📄 parafac2.m
字号:
function [A,H,C,P,fit,AddiOutput]=parafac2(X,F,Constraints,Options,A,H,C,P);
% $ Version 1.01 $ Date 28. December 1998 $ Not compiled $ RB
% $ Version 1.02 $ Date 31. March 1999 $ Added X-validation and added function $ Not compiled $ RB
% $ Version 1.03 $ Date 20. April 1999 $ Cosmetic changes $ Not compiled $ RB
% $ Version 1.04 $ Date 25. April 1999 $ Cosmetic changes $ Not compiled $ RB
% $ Version 1.05 $ Date 18. May 1999 $ Added orthogonality constraints $ Not compiled $ RB
% $ Version 1.06 $ Date 14. September1999 $ Changed helpfile $ Not compiled $ RB
% $ Version 1.07 $ Date 20. October 1999 $ Added unimodality $ Not compiled $ RB
% $ Version 1.08 $ Date 27. March 2000 $ Optimized handling of missing dat $ Not compiled $ RB
%
% This M-file and the code in it belongs to the holder of the
% copyrights and is made public under the following constraints:
% It must not be changed or modified and code cannot be added.
% The file must be regarded as read-only. Furthermore, the
% code can not be made part of any toolbox or similar.
% In case of doubt, contact the holder of the copyrights.
%
% Rasmus Bro
% Chemometrics Group, Food Technology
% Department of Food and Dairy Science
% Royal Veterinary and Agricultutal University
% Rolighedsvej 30, DK-1958 Frederiksberg, Denmark
% Phone +45 35283296
% Fax +45 35283245
% E-mail rb@kvl.dk
%
% ___________________________________________________
%
% THE PARAFAC2 MODEL
% ___________________________________________________
%
%
% Algorithm to fit the PARAFAC2 model which is an advanced variant of the
% normal PARAFAC1 model. It handles slab-wise deviations between components
% in one mode as long as the cross-product of the components stays
% reasonably fixed. This can be utilized for modeling chromatographic
% data with retention time shifts, modeling certain batch data of
% varying length etc. See Bro, Kiers & Andersson, Journal of Chemometrics,
% 1999, 13, 295-309 for details on application and Kiers, ten Berge &
% Bro, Journal of Chemometrics, 1999, 13, 275-294, for details on the algorithm
%
%
% The PARAFAC2 model is given
%
% Xk = A*Dk*(Pk*H)' + Ek, k = 1, .., K
%
% Xk is a slab of data (I x J) in which J may actually vary with K. K
% is the number of slabs.

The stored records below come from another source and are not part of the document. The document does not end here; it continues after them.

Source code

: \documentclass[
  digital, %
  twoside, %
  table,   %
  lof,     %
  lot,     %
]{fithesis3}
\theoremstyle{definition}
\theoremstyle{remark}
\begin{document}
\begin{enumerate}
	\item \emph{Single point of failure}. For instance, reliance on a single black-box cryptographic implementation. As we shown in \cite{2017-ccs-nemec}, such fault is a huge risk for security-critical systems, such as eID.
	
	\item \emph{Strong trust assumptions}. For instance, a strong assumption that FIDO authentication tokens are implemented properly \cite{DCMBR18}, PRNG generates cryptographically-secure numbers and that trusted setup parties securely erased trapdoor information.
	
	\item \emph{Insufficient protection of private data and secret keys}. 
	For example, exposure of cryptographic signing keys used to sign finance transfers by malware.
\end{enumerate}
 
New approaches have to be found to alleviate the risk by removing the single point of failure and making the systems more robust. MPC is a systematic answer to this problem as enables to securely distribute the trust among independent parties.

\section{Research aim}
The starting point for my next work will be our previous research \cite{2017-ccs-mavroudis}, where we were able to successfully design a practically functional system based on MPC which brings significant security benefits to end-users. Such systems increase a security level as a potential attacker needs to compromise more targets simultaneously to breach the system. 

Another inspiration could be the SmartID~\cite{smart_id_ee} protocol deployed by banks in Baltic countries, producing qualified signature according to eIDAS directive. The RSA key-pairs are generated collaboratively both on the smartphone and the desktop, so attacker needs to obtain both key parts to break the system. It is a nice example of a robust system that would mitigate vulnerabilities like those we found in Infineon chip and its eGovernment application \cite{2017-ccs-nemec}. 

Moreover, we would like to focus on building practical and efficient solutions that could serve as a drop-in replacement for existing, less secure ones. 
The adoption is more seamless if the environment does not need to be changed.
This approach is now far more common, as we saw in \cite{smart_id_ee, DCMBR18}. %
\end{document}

A (I x F) are the scores or first-mode loadings. Dk
% is a diagonal matrix that holds the k'th row of C in its diagonal. C
% (K x F) is the third mode loadings, H is an F x F matrix, and Pk is a
% J x F orthogonal matrix (J may actually vary from k to k. The output here
% is given as a cell array of size J x F x K. Thus, to get e.g. the second P
% write P(:,:,2), and to get the estimate of the second mode loadings at this
% second frontal slab (k = 2), write P(:,:,2)*H. The matrix Ek holds the residuals.
%
% INPUT
%
% X
% Holds the data.
% If all slabs have similar size, X is an array:
% X(:,:,1) = X1; X(:,:,2) = X2; etc.
% If the slabs have different size X is a cell array (type <<help cell>>)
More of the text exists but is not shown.